Kedua : Mengikat hewan
sebelum disembelih.
Sebagian ulama
menganjurkan agar hewan qurban diikat dulu di suatu tempat beberapa hari
sebelum disembelih, karena itu menunjukkan persiapan dan kesungguhan bahwa dia
benar-benar ingin menyembelih hewan qurban untuk mendekatkan diri kepada
Allah. Hal ini termasuk dalam katagori
mengagungkan syiar Islam, sebagaimana firman Allah :
ذَلِكَ
وَمَنْ
يُعَظِّمْ
شَعَائِرَ
اللَّهِ
فَإِنَّهَا
مِنْ
تَقْوَى
الْقُلُوبِ
“ Demikianlah (perintah Allah). Dan barangsiapa
mengagungkan syi'ar-syi'ar Allah, maka sesungguhnya itu timbul dari ketakwaan
hati.” ( Qs. al-Hajj : 32 )
Ketiga : Menggiring hewan qurban ke
tempat penyembelihan dengan baik.
Disunnahkan sebelum
menyembelih untuk menggiring hewan qurban ke tempat penyembelihan dengan baik
dan pelan, dan tidak boleh dengan cara kasar dan menyakiti hewan.

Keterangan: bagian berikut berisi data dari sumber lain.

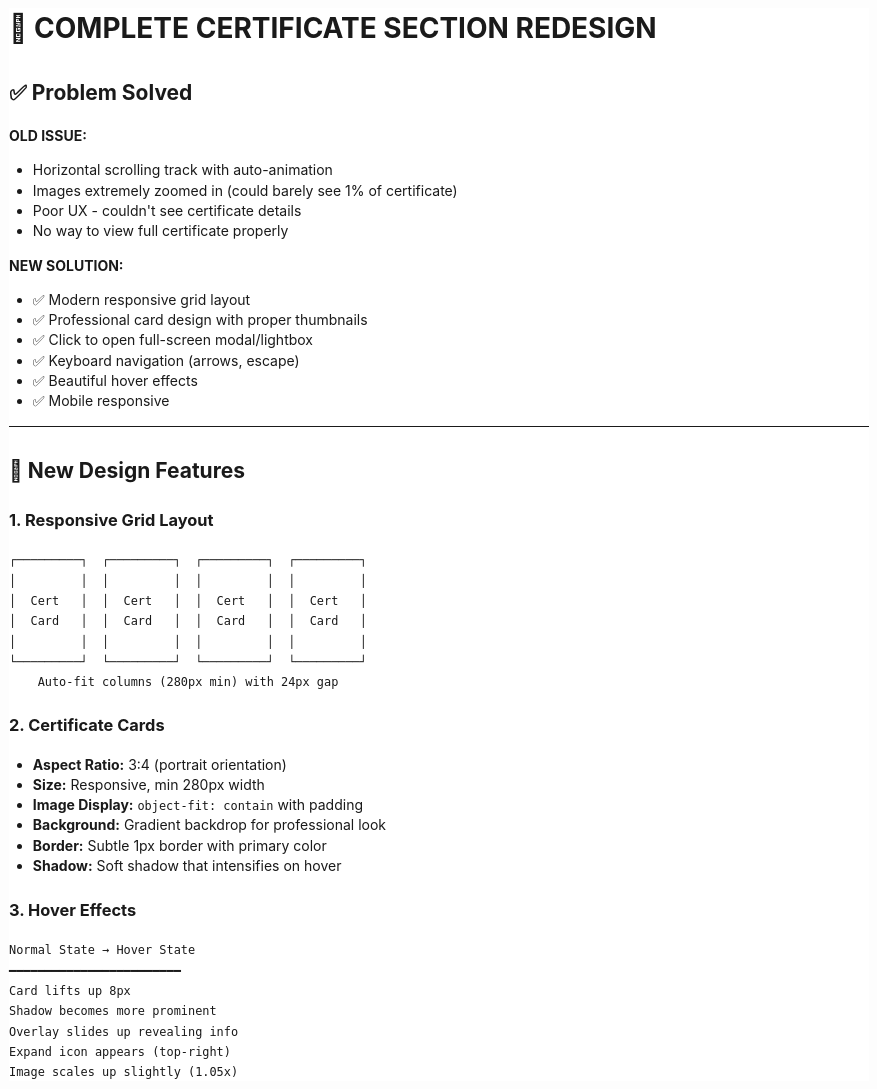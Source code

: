 # 🎉 COMPLETE CERTIFICATE SECTION REDESIGN

## ✅ Problem Solved

**OLD ISSUE:**
- Horizontal scrolling track with auto-animation
- Images extremely zoomed in (could barely see 1% of certificate)
- Poor UX - couldn't see certificate details
- No way to view full certificate properly

**NEW SOLUTION:**
- ✅ Modern responsive grid layout
- ✅ Professional card design with proper thumbnails
- ✅ Click to open full-screen modal/lightbox
- ✅ Keyboard navigation (arrows, escape)
- ✅ Beautiful hover effects
- ✅ Mobile responsive

---

## 🎨 New Design Features

### 1. **Responsive Grid Layout**
```
┌─────────┐  ┌─────────┐  ┌─────────┐  ┌─────────┐
│         │  │         │  │         │  │         │
│  Cert   │  │  Cert   │  │  Cert   │  │  Cert   │
│  Card   │  │  Card   │  │  Card   │  │  Card   │
│         │  │         │  │         │  │         │
└─────────┘  └─────────┘  └─────────┘  └─────────┘
    Auto-fit columns (280px min) with 24px gap
```

### 2. **Certificate Cards**
- **Aspect Ratio:** 3:4 (portrait orientation)
- **Size:** Responsive, min 280px width
- **Image Display:** `object-fit: contain` with padding
- **Background:** Gradient backdrop for professional look
- **Border:** Subtle 1px border with primary color
- **Shadow:** Soft shadow that intensifies on hover

### 3. **Hover Effects**
```
Normal State → Hover State
━━━━━━━━━━━━━━━━━━━━━━━━
Card lifts up 8px
Shadow becomes more prominent
Overlay slides up revealing info
Expand icon appears (top-right)
Image scales up slightly (1.05x)
```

فقد روى عبد الرزاق بسنده عن محمد بن سيرين قال رأى عمر بن الخطاب
– رضي الله عنه - رجلاً يسحب شاة برجلها ليذبحها فقال له : ويلك ! قدها إلى الموت قوداً جميلاً
“ Diriwayatkan oleh Abdurozaq dari Ibnu Sirin yang
berkata Umar radhiyallahu ‘anhu melihat seseorang menyeret kambing dengan menarik kakinya dengan
tujuan untuk disembelih, maka Umar berkata kepadanya : “ Celaka kamu,
giring hewan ini menuju kematian dengan cara yang baik. ( AR. Abdurozaq
di dalam al-Mushannaf 4/ 493, al-Baihaqi di dalam as-Sunan al-Kubra (9/281 ))

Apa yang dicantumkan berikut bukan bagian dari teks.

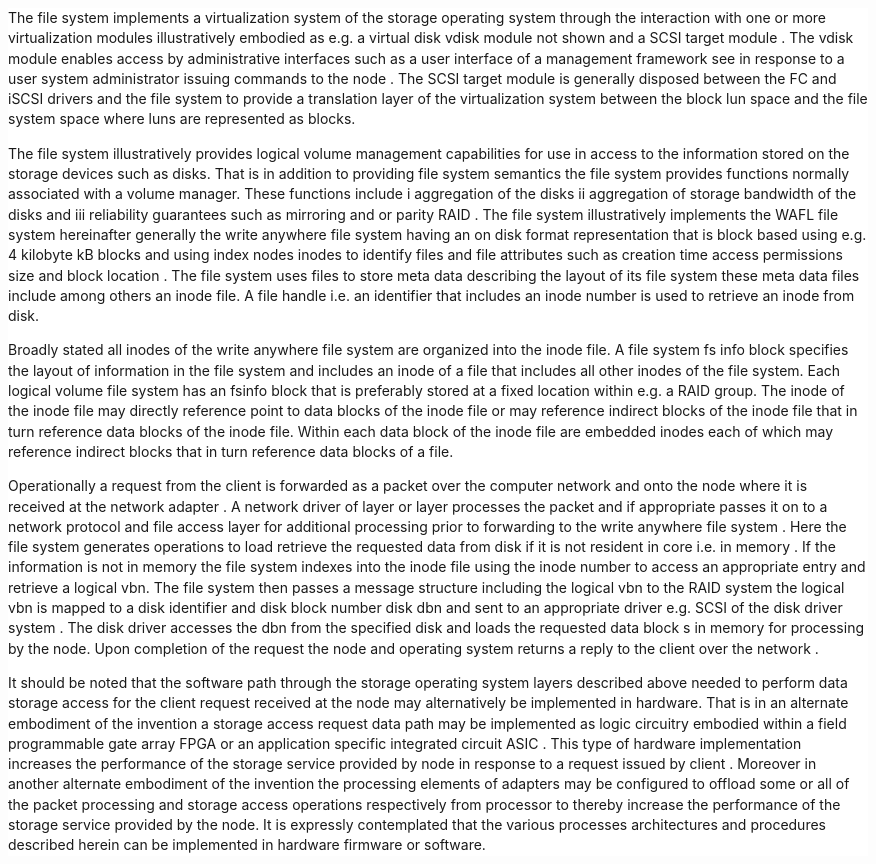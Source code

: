 The file system implements a virtualization system of the storage operating system through the interaction with one or more virtualization modules illustratively embodied as e.g. a virtual disk vdisk module not shown and a SCSI target module . The vdisk module enables access by administrative interfaces such as a user interface of a management framework see in response to a user system administrator issuing commands to the node . The SCSI target module is generally disposed between the FC and iSCSI drivers and the file system to provide a translation layer of the virtualization system between the block lun space and the file system space where luns are represented as blocks.

The file system illustratively provides logical volume management capabilities for use in access to the information stored on the storage devices such as disks. That is in addition to providing file system semantics the file system provides functions normally associated with a volume manager. These functions include i aggregation of the disks ii aggregation of storage bandwidth of the disks and iii reliability guarantees such as mirroring and or parity RAID . The file system illustratively implements the WAFL file system hereinafter generally the write anywhere file system having an on disk format representation that is block based using e.g. 4 kilobyte kB blocks and using index nodes inodes to identify files and file attributes such as creation time access permissions size and block location . The file system uses files to store meta data describing the layout of its file system these meta data files include among others an inode file. A file handle i.e. an identifier that includes an inode number is used to retrieve an inode from disk.

Broadly stated all inodes of the write anywhere file system are organized into the inode file. A file system fs info block specifies the layout of information in the file system and includes an inode of a file that includes all other inodes of the file system. Each logical volume file system has an fsinfo block that is preferably stored at a fixed location within e.g. a RAID group. The inode of the inode file may directly reference point to data blocks of the inode file or may reference indirect blocks of the inode file that in turn reference data blocks of the inode file. Within each data block of the inode file are embedded inodes each of which may reference indirect blocks that in turn reference data blocks of a file.

Operationally a request from the client is forwarded as a packet over the computer network and onto the node where it is received at the network adapter . A network driver of layer or layer processes the packet and if appropriate passes it on to a network protocol and file access layer for additional processing prior to forwarding to the write anywhere file system . Here the file system generates operations to load retrieve the requested data from disk if it is not resident in core i.e. in memory . If the information is not in memory the file system indexes into the inode file using the inode number to access an appropriate entry and retrieve a logical vbn. The file system then passes a message structure including the logical vbn to the RAID system the logical vbn is mapped to a disk identifier and disk block number disk dbn and sent to an appropriate driver e.g. SCSI of the disk driver system . The disk driver accesses the dbn from the specified disk and loads the requested data block s in memory for processing by the node. Upon completion of the request the node and operating system returns a reply to the client over the network .

It should be noted that the software path through the storage operating system layers described above needed to perform data storage access for the client request received at the node may alternatively be implemented in hardware. That is in an alternate embodiment of the invention a storage access request data path may be implemented as logic circuitry embodied within a field programmable gate array FPGA or an application specific integrated circuit ASIC . This type of hardware implementation increases the performance of the storage service provided by node in response to a request issued by client . Moreover in another alternate embodiment of the invention the processing elements of adapters may be configured to offload some or all of the packet processing and storage access operations respectively from processor to thereby increase the performance of the storage service provided by the node. It is expressly contemplated that the various processes architectures and procedures described herein can be implemented in hardware firmware or software.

Kempat: Hendaknya menyembelih dengan
tangannya sendiri
Disunnahkan yang ingin berqurban
hendaknya menyembelihnya dengan tangannya sendiri jika dia mampu. Sebagaimana
di dalam hadist Anas bin Malik radhiyallahu ‘anhu bahwasanya beliau berkata :
ضَحَّى النَّبِيُّ صَلَّى اللَّهُ عَلَيْهِ وَسَلَّمَ بِكَبْشَيْنِ أَمْلَحَيْنِ أَقْرَنَيْنِ ذَبَحَهُمَا بِيَدِهِ وَسَمَّى وَكَبَّرَ وَوَضَعَ رِجْلَهُ عَلَى صِفَاحِهِمَا
“ Nabi shallallahu ‘alaihi wa sallam berkurban dengan dua domba yang
berwarna putih yang ada hitamnya, dan bertanduk, beliau menyembelihnya dengan
tangannya, menyebut nama Allah dan bertakbir, dan meletakkan kakinya di atas
kening kambing. “ ( HR. al-Bukhari (5558) dan Muslim (1966 ))
Diriwayatkan juga dari hadits Jabir
bin ‘Abdullah radhiyallahu ‘anhu bahwa Nabi shallallahu ‘alaihi wa sallam pernah menyembelih 63 unta dengan tangannya sendiri, kemudian sisanya
diserahkan kepada Ali bin Abu Thalib untuk disembelihnya.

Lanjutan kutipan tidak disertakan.